(Data items)
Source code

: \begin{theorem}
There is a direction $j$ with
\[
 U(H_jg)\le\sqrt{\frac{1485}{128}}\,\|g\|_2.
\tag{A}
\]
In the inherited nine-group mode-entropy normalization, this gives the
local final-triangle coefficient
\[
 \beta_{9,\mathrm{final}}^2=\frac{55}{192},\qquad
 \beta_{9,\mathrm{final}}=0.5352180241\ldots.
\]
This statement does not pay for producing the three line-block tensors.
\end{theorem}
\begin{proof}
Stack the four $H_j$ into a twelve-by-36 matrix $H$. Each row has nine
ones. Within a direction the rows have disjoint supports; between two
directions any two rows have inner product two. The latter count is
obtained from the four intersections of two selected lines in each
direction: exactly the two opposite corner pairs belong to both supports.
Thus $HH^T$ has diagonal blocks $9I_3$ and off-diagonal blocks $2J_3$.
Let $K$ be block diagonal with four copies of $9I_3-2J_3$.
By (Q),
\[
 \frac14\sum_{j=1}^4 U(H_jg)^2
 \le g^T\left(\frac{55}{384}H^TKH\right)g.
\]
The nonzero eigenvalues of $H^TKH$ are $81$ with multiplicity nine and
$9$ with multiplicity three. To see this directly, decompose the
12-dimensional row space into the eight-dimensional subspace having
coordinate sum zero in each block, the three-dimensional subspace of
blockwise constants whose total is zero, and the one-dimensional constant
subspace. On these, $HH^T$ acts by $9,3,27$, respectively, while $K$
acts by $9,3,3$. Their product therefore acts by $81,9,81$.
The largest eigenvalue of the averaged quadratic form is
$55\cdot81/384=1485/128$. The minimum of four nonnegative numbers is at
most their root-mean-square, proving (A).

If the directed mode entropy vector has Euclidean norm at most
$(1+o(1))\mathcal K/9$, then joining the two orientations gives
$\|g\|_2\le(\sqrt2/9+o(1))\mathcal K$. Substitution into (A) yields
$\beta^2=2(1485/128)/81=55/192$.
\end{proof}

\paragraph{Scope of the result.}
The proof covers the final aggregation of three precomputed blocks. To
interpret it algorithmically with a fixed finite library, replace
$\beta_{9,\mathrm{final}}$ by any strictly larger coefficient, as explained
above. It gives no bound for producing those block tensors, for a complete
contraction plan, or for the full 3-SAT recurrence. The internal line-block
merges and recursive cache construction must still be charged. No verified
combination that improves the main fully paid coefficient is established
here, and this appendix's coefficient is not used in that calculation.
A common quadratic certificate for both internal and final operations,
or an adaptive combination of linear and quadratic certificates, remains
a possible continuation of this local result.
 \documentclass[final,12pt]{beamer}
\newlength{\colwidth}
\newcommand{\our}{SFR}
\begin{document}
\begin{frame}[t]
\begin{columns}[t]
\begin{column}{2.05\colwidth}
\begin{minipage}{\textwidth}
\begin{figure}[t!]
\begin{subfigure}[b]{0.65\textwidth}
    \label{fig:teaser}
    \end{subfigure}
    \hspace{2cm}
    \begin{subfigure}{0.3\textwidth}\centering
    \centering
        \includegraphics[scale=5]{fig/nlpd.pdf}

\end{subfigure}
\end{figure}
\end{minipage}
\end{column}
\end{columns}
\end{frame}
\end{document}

Directions: Please transcribe exactly the lines above from the line that has "most their root-mean-square, proving (A)." up to and including the line that has "contraction plan, or"; no other line belongs in the answer.

Answer area:
most their root-mean-square, proving (A).

If the directed mode entropy vector has Euclidean norm at most
$(1+o(1))\mathcal K/9$, then joining the two orientations gives
$\|g\|_2\le(\sqrt2/9+o(1))\mathcal K$. Substitution into (A) yields
$\beta^2=2(1485/128)/81=55/192$.
\end{proof}

\paragraph{Scope of the result.}
The proof covers the final aggregation of three precomputed blocks. To
interpret it algorithmically with a fixed finite library, replace
$\beta_{9,\mathrm{final}}$ by any strictly larger coefficient, as explained
above. It gives no bound for producing those block tensors, for a complete
contraction plan, or for the full 3-SAT recurrence. The internal line-block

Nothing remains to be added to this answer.